■ **Problem description**
Leave out the pictures and restate every entry word for word.

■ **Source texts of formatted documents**
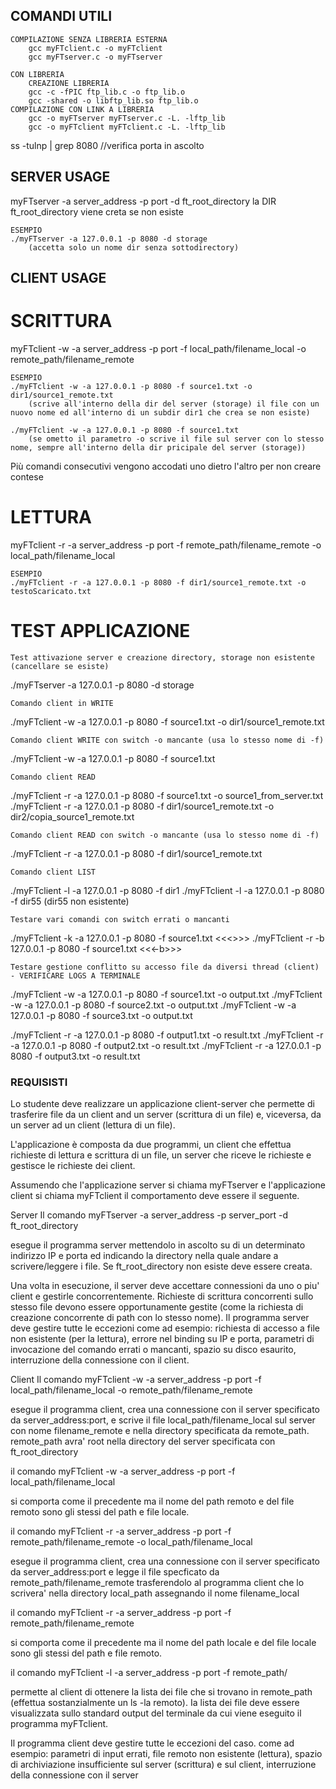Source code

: ## COMANDI UTILI

    COMPILAZIONE SENZA LIBRERIA ESTERNA
        gcc myFTclient.c -o myFTclient 
        gcc myFTserver.c -o myFTserver 

    CON LIBRERIA
        CREAZIONE LIBRERIA
        gcc -c -fPIC ftp_lib.c -o ftp_lib.o
        gcc -shared -o libftp_lib.so ftp_lib.o
    COMPILAZIONE CON LINK A LIBRERIA
        gcc -o myFTserver myFTserver.c -L. -lftp_lib
        gcc -o myFTclient myFTclient.c -L. -lftp_lib

ss -tulnp | grep 8080 //verifica porta in ascolto


## SERVER USAGE
myFTserver -a server_address -p port -d ft_root_directory
    la DIR ft_root_directory viene creta se non esiste

    ESEMPIO
    ./myFTserver -a 127.0.0.1 -p 8080 -d storage 
        (accetta solo un nome dir senza sottodirectory)


## CLIENT USAGE
# SCRITTURA
myFTclient -w -a server_address -p port -f local_path/filename_local -o remote_path/filename_remote

    ESEMPIO
    ./myFTclient -w -a 127.0.0.1 -p 8080 -f source1.txt -o dir1/source1_remote.txt
        (scrive all'interno della dir del server (storage) il file con un nuovo nome ed all'interno di un subdir dir1 che crea se non esiste)

    ./myFTclient -w -a 127.0.0.1 -p 8080 -f source1.txt
        (se ometto il parametro -o scrive il file sul server con lo stesso nome, sempre all'interno della dir pricipale del server (storage))

Più comandi consecutivi vengono accodati uno dietro l'altro per non creare contese



# LETTURA
myFTclient -r -a server_address -p port -f remote_path/filename_remote -o local_path/filename_local

    ESEMPIO
    ./myFTclient -r -a 127.0.0.1 -p 8080 -f dir1/source1_remote.txt -o testoScaricato.txt


# TEST APPLICAZIONE
    Test attivazione server e creazione directory, storage non esistente (cancellare se esiste)
./myFTserver -a 127.0.0.1 -p 8080 -d storage

    Comando client in WRITE
./myFTclient -w -a 127.0.0.1 -p 8080 -f source1.txt -o dir1/source1_remote.txt

    Comando client WRITE con switch -o mancante (usa lo stesso nome di -f)
./myFTclient -w -a 127.0.0.1 -p 8080 -f source1.txt

    Comando client READ
./myFTclient -r -a 127.0.0.1 -p 8080 -f source1.txt -o source1_from_server.txt
./myFTclient -r -a 127.0.0.1 -p 8080 -f dir1/source1_remote.txt -o dir2/copia_source1_remote.txt 

    Comando client READ con switch -o mancante (usa lo stesso nome di -f)
./myFTclient -r -a 127.0.0.1 -p 8080 -f dir1/source1_remote.txt

    Comando client LIST
./myFTclient -l -a 127.0.0.1 -p 8080 -f dir1
./myFTclient -l -a 127.0.0.1 -p 8080 -f dir55     (dir55 non esistente)

    Testare vari comandi con switch errati o mancanti
./myFTclient -k -a 127.0.0.1 -p 8080 -f source1.txt     <<<<k>>>>
./myFTclient -r -b 127.0.0.1 -p 8080 -f source1.txt     <<<-b>>>

    Testare gestione conflitto su accesso file da diversi thread (client) - VERIFICARE LOGS A TERMINALE
./myFTclient -w -a 127.0.0.1 -p 8080 -f source1.txt -o output.txt
./myFTclient -w -a 127.0.0.1 -p 8080 -f source2.txt -o output.txt
./myFTclient -w -a 127.0.0.1 -p 8080 -f source3.txt -o output.txt

./myFTclient -r -a 127.0.0.1 -p 8080 -f output1.txt -o result.txt
./myFTclient -r -a 127.0.0.1 -p 8080 -f output2.txt -o result.txt
./myFTclient -r -a 127.0.0.1 -p 8080 -f output3.txt -o result.txt




### REQUISISTI

Lo studente deve realizzare un applicazione client-server che permette di trasferire file da un client and un server (scrittura di un file) e, viceversa, da un server ad un client (lettura di un file).

L'applicazione è composta da due programmi, un client che effettua richieste di lettura e scrittura di un file, un server che riceve le richieste e gestisce le richieste dei client.

Assumendo che l'applicazione server si chiama myFTserver e l'applicazione client si chiama myFTclient il comportamento deve essere il seguente.

Server
Il comando
myFTserver -a server_address -p server_port -d ft_root_directory

esegue il programma server mettendolo in ascolto su di un determinato indirizzo IP e porta ed indicando la directory nella quale andare a scrivere/leggere i file. Se ft_root_directory non esiste deve essere creata.

Una volta in esecuzione, il server deve accettare connessioni da uno o piu' client e gestirle concorrentemente.
Richieste di scrittura concorrenti sullo stesso file devono essere opportunamente gestite (come la richiesta di creazione concorrente di path con lo stesso nome).
Il programma server deve gestire tutte le eccezioni come ad esempio: richiesta di accesso a file non esistente (per la lettura), errore nel binding su IP e porta, parametri di invocazione del comando errati o mancanti, spazio su disco esaurito, interruzione della connessione con il client.

Client
Il comando 
myFTclient -w -a server_address -p port  -f local_path/filename_local -o remote_path/filename_remote

esegue il programma client, crea una connessione con il server specificato da server_address:port, e scrive il file local_path/filename_local sul server con nome filename_remote e nella directory specificata da remote_path. remote_path avra' root nella directory del server specificata con ft_root_directory

il comando
myFTclient -w -a server_address -p port  -f local_path/filename_local

si comporta come il precedente ma il nome del path remoto e del file remoto sono gli stessi del path e file locale.

il comando 
myFTclient -r -a server_address -p port  -f remote_path/filename_remote -o local_path/filename_local

esegue il programma client, crea una connessione con il server specificato da server_address:port e legge il file specficato da remote_path/filename_remote trasferendolo al programma client che lo scrivera' nella directory local_path assegnando il nome filename_local

il comando
myFTclient -r -a server_address -p port  -f remote_path/filename_remote

si comporta come il precedente ma il nome del path locale e del file locale sono gli stessi del path e file remoto.

il comando
myFTclient -l -a server_address -p port  -f remote_path/

permette al client di ottenere la lista dei file che si trovano in remote_path (effettua sostanzialmente un ls -la remoto). Ia lista dei file deve essere visualizzata sullo standard output del terminale da cui viene eseguito il programma myFTclient.

Il programma client deve gestire tutte le eccezioni del caso. come ad esempio: parametri di input errati, file remoto non esistente (lettura), spazio di archiviazione insufficiente sul server (scrittura) e sul client, interruzione della connessione con il server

■ **Result below**
Source code

: ## COMANDI UTILI

    COMPILAZIONE SENZA LIBRERIA ESTERNA
        gcc myFTclient.c -o myFTclient 
        gcc myFTserver.c -o myFTserver 

    CON LIBRERIA
        CREAZIONE LIBRERIA
        gcc -c -fPIC ftp_lib.c -o ftp_lib.o
        gcc -shared -o libftp_lib.so ftp_lib.o
    COMPILAZIONE CON LINK A LIBRERIA
        gcc -o myFTserver myFTserver.c -L. -lftp_lib
        gcc -o myFTclient myFTclient.c -L. -lftp_lib

ss -tulnp | grep 8080 //verifica porta in ascolto


## SERVER USAGE
myFTserver -a server_address -p port -d ft_root_directory
    la DIR ft_root_directory viene creta se non esiste

    ESEMPIO
    ./myFTserver -a 127.0.0.1 -p 8080 -d storage 
        (accetta solo un nome dir senza sottodirectory)


## CLIENT USAGE
# SCRITTURA
myFTclient -w -a server_address -p port -f local_path/filename_local -o remote_path/filename_remote

    ESEMPIO
    ./myFTclient -w -a 127.0.0.1 -p 8080 -f source1.txt -o dir1/source1_remote.txt
        (scrive all'interno della dir del server (storage) il file con un nuovo nome ed all'interno di un subdir dir1 che crea se non esiste)

    ./myFTclient -w -a 127.0.0.1 -p 8080 -f source1.txt
        (se ometto il parametro -o scrive il file sul server con lo stesso nome, sempre all'interno della dir pricipale del server (storage))

Più comandi consecutivi vengono accodati uno dietro l'altro per non creare contese



# LETTURA
myFTclient -r -a server_address -p port -f remote_path/filename_remote -o local_path/filename_local

    ESEMPIO
    ./myFTclient -r -a 127.0.0.1 -p 8080 -f dir1/source1_remote.txt -o testoScaricato.txt


# TEST APPLICAZIONE
    Test attivazione server e creazione directory, storage non esistente (cancellare se esiste)
./myFTserver -a 127.0.0.1 -p 8080 -d storage

    Comando client in WRITE
./myFTclient -w -a 127.0.0.1 -p 8080 -f source1.txt -o dir1/source1_remote.txt

    Comando client WRITE con switch -o mancante (usa lo stesso nome di -f)
./myFTclient -w -a 127.0.0.1 -p 8080 -f source1.txt

    Comando client READ
./myFTclient -r -a 127.0.0.1 -p 8080 -f source1.txt -o source1_from_server.txt
./myFTclient -r -a 127.0.0.1 -p 8080 -f dir1/source1_remote.txt -o dir2/copia_source1_remote.txt 

    Comando client READ con switch -o mancante (usa lo stesso nome di -f)
./myFTclient -r -a 127.0.0.1 -p 8080 -f dir1/source1_remote.txt

    Comando client LIST
./myFTclient -l -a 127.0.0.1 -p 8080 -f dir1
./myFTclient -l -a 127.0.0.1 -p 8080 -f dir55     (dir55 non esistente)

    Testare vari comandi con switch errati o mancanti
./myFTclient -k -a 127.0.0.1 -p 8080 -f source1.txt     <<<<k>>>>
./myFTclient -r -b 127.0.0.1 -p 8080 -f source1.txt     <<<-b>>>

    Testare gestione conflitto su accesso file da diversi thread (client) - VERIFICARE LOGS A TERMINALE
./myFTclient -w -a 127.0.0.1 -p 8080 -f source1.txt -o output.txt
./myFTclient -w -a 127.0.0.1 -p 8080 -f source2.txt -o output.txt
./myFTclient -w -a 127.0.0.1 -p 8080 -f source3.txt -o output.txt

./myFTclient -r -a 127.0.0.1 -p 8080 -f output1.txt -o result.txt
./myFTclient -r -a 127.0.0.1 -p 8080 -f output2.txt -o result.txt
./myFTclient -r -a 127.0.0.1 -p 8080 -f output3.txt -o result.txt




### REQUISISTI

Lo studente deve realizzare un applicazione client-server che permette di trasferire file da un client and un server (scrittura di un file) e, viceversa, da un server ad un client (lettura di un file).

L'applicazione è composta da due programmi, un client che effettua richieste di lettura e scrittura di un file, un server che riceve le richieste e gestisce le richieste dei client.

Assumendo che l'applicazione server si chiama myFTserver e l'applicazione client si chiama myFTclient il comportamento deve essere il seguente.

Server
Il comando
myFTserver -a server_address -p server_port -d ft_root_directory

esegue il programma server mettendolo in ascolto su di un determinato indirizzo IP e porta ed indicando la directory nella quale andare a scrivere/leggere i file. Se ft_root_directory non esiste deve essere creata.

Una volta in esecuzione, il server deve accettare connessioni da uno o piu' client e gestirle concorrentemente.
Richieste di scrittura concorrenti sullo stesso file devono essere opportunamente gestite (come la richiesta di creazione concorrente di path con lo stesso nome).
Il programma server deve gestire tutte le eccezioni come ad esempio: richiesta di accesso a file non esistente (per la lettura), errore nel binding su IP e porta, parametri di invocazione del comando errati o mancanti, spazio su disco esaurito, interruzione della connessione con il client.

Client
Il comando 
myFTclient -w -a server_address -p port  -f local_path/filename_local -o remote_path/filename_remote

esegue il programma client, crea una connessione con il server specificato da server_address:port, e scrive il file local_path/filename_local sul server con nome filename_remote e nella directory specificata da remote_path. remote_path avra' root nella directory del server specificata con ft_root_directory

il comando
myFTclient -w -a server_address -p port  -f local_path/filename_local

si comporta come il precedente ma il nome del path remoto e del file remoto sono gli stessi del path e file locale.

il comando 
myFTclient -r -a server_address -p port  -f remote_path/filename_remote -o local_path/filename_local

esegue il programma client, crea una connessione con il server specificato da server_address:port e legge il file specficato da remote_path/filename_remote trasferendolo al programma client che lo scrivera' nella directory local_path assegnando il nome filename_local

il comando
myFTclient -r -a server_address -p port  -f remote_path/filename_remote

si comporta come il precedente ma il nome del path locale e del file locale sono gli stessi del path e file remoto.

il comando
myFTclient -l -a server_address -p port  -f remote_path/

permette al client di ottenere la lista dei file che si trovano in remote_path (effettua sostanzialmente un ls -la remoto). Ia lista dei file deve essere visualizzata sullo standard output del terminale da cui viene eseguito il programma myFTclient.

Il programma client deve gestire tutte le eccezioni del caso. come ad esempio: parametri di input errati, file remoto non esistente (lettura), spazio di archiviazione insufficiente sul server (scrittura) e sul client, interruzione della connessione con il server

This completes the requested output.